Re: pgcrypto related backend crash on solaris 10/x86_64

Lists: pgsql-hackers
From: Stefan Kaltenbrunner <stefan(at)kaltenbrunner(dot)cc>
To: PostgreSQL-development <pgsql-hackers(at)postgresql(dot)org>
Subject: pgcrypto related backend crash on solaris 10/x86_64
Date: 2007-09-09 15:14:38
Message-ID: 46E40DDE.1010004@kaltenbrunner.cc
Views: Raw Message | Whole Thread | Download mbox | Resend email
Lists: pgsql-hackers

I brought back clownfish(still a bit dubious about the unexplained
failures which seem vmware emulation bugs but this one seems to be
easily reproduceable) onto the buildfarm and enabled --with-openssl
after the the recent openssl/pgcrypto related fixes but I'm still
getting a backend crash during the pgcrypto regression tests:

http://buildfarm.postgresql.org/cgi-bin/show_log.pl?nm=clownfish&dt=2007-09-09%2012:14:50

backtrace looks like:

program terminated by signal SEGV (no mapping at the fault address)
0xfffffd7fff241b61: AES_encrypt+0x0241: xorq (%r15,%rdx,8),%rbx
(dbx) where
=>[1] AES_encrypt(0x5, 0x39dc9a7a, 0xf560e7b50e, 0x90ca350d49,
0xf560e7b50ea90dfb, 0x6b6b6b6b), at 0xfffffd7fff241b61
[2] 0x0(0x0, 0x0, 0x0, 0x0, 0x0, 0x0), at 0x0

Stefan


From: "Marko Kreen" <markokr(at)gmail(dot)com>
To: "Stefan Kaltenbrunner" <stefan(at)kaltenbrunner(dot)cc>
Cc: PostgreSQL-development <pgsql-hackers(at)postgresql(dot)org>
Subject: Re: pgcrypto related backend crash on solaris 10/x86_64
Date: 2007-09-09 15:52:37
Message-ID: e51f66da0709090852i64fe389dj9c4a6e2de2d8bf0d@mail.gmail.com
Views: Raw Message | Whole Thread | Download mbox | Resend email
Lists: pgsql-hackers

On 9/9/07, Stefan Kaltenbrunner <stefan(at)kaltenbrunner(dot)cc> wrote:
> I brought back clownfish(still a bit dubious about the unexplained
> failures which seem vmware emulation bugs but this one seems to be
> easily reproduceable) onto the buildfarm and enabled --with-openssl
> after the the recent openssl/pgcrypto related fixes but I'm still
> getting a backend crash during the pgcrypto regression tests:
>
> http://buildfarm.postgresql.org/cgi-bin/show_log.pl?nm=clownfish&dt=2007-09-09%2012:14:50
>
>
>
> backtrace looks like:
>
> program terminated by signal SEGV (no mapping at the fault address)
> 0xfffffd7fff241b61: AES_encrypt+0x0241: xorq (%r15,%rdx,8),%rbx
> (dbx) where
> =>[1] AES_encrypt(0x5, 0x39dc9a7a, 0xf560e7b50e, 0x90ca350d49,
> 0xf560e7b50ea90dfb, 0x6b6b6b6b), at 0xfffffd7fff241b61
> [2] 0x0(0x0, 0x0, 0x0, 0x0, 0x0, 0x0), at 0x0

This is crashing because of the crippled OpenSSL on some version
of Solaris. Zdenek Kotala posted a workaround for that, I am
cleaning it but have not found the time to finalize it.

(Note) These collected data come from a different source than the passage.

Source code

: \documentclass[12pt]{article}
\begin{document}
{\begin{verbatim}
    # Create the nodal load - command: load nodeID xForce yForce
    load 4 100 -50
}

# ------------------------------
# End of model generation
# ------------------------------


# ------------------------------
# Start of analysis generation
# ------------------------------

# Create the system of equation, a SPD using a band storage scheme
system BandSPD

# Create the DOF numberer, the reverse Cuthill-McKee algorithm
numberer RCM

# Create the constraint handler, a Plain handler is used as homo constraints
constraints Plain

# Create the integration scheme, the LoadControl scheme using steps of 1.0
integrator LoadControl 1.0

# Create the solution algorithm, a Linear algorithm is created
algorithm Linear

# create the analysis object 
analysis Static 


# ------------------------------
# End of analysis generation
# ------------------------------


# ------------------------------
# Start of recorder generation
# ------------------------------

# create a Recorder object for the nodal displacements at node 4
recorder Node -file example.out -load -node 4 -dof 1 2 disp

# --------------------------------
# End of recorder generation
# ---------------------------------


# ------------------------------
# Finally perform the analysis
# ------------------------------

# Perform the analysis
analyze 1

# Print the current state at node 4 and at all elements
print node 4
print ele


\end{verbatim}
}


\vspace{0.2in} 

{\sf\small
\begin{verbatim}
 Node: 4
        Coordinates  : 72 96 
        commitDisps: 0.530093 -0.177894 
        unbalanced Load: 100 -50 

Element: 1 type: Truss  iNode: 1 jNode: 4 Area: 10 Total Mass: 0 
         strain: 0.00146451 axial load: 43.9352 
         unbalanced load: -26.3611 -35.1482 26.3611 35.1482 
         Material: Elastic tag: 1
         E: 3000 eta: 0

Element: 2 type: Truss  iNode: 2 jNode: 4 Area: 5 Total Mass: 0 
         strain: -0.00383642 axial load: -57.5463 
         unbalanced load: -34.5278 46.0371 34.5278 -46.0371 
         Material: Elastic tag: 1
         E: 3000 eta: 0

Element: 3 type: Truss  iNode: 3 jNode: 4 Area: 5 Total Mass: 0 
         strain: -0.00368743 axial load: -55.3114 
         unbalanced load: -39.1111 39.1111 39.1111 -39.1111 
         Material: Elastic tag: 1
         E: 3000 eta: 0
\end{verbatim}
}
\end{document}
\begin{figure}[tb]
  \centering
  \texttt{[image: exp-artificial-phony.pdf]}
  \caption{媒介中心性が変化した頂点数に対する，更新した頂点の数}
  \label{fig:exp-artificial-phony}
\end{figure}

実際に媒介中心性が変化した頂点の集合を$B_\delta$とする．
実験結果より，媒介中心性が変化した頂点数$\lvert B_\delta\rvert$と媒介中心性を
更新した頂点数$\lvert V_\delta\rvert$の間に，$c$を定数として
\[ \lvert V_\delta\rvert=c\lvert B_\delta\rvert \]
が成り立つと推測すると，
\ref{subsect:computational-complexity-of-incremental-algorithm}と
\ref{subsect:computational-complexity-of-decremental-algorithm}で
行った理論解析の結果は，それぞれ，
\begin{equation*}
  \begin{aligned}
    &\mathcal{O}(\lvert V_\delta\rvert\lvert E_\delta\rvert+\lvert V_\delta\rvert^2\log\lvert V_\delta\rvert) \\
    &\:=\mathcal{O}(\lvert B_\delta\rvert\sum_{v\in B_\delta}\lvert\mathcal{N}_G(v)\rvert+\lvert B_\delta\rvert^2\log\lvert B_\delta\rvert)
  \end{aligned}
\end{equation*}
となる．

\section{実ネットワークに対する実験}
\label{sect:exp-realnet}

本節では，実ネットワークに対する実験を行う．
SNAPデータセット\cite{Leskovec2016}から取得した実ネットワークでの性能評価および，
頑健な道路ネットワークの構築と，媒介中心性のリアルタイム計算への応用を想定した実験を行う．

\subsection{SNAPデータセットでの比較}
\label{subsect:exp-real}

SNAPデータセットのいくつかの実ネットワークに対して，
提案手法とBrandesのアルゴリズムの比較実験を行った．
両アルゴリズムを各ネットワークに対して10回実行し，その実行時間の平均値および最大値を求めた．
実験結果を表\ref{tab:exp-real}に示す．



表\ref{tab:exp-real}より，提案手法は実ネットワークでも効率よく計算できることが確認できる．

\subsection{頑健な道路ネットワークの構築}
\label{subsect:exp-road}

I'll try to post v03 of Zdenek's patch ASAP.

--
marko


From: Tom Lane <tgl(at)sss(dot)pgh(dot)pa(dot)us>
To: "Marko Kreen" <markokr(at)gmail(dot)com>
Cc: "Stefan Kaltenbrunner" <stefan(at)kaltenbrunner(dot)cc>, PostgreSQL-development <pgsql-hackers(at)postgresql(dot)org>
Subject: Re: pgcrypto related backend crash on solaris 10/x86_64
Date: 2007-09-09 16:36:33
Message-ID: 25367.1189355793@sss.pgh.pa.us
Views: Raw Message | Whole Thread | Download mbox | Resend email
Lists: pgsql-hackers

"Marko Kreen" <markokr(at)gmail(dot)com> writes:
> On 9/9/07, Stefan Kaltenbrunner <stefan(at)kaltenbrunner(dot)cc> wrote:
>> I brought back clownfish(still a bit dubious about the unexplained
>> failures which seem vmware emulation bugs but this one seems to be
>> easily reproduceable) onto the buildfarm and enabled --with-openssl
>> after the the recent openssl/pgcrypto related fixes but I'm still
>> getting a backend crash during the pgcrypto regression tests:

> This is crashing because of the crippled OpenSSL on some version
> of Solaris. Zdenek Kotala posted a workaround for that, I am
> cleaning it but have not found the time to finalize it.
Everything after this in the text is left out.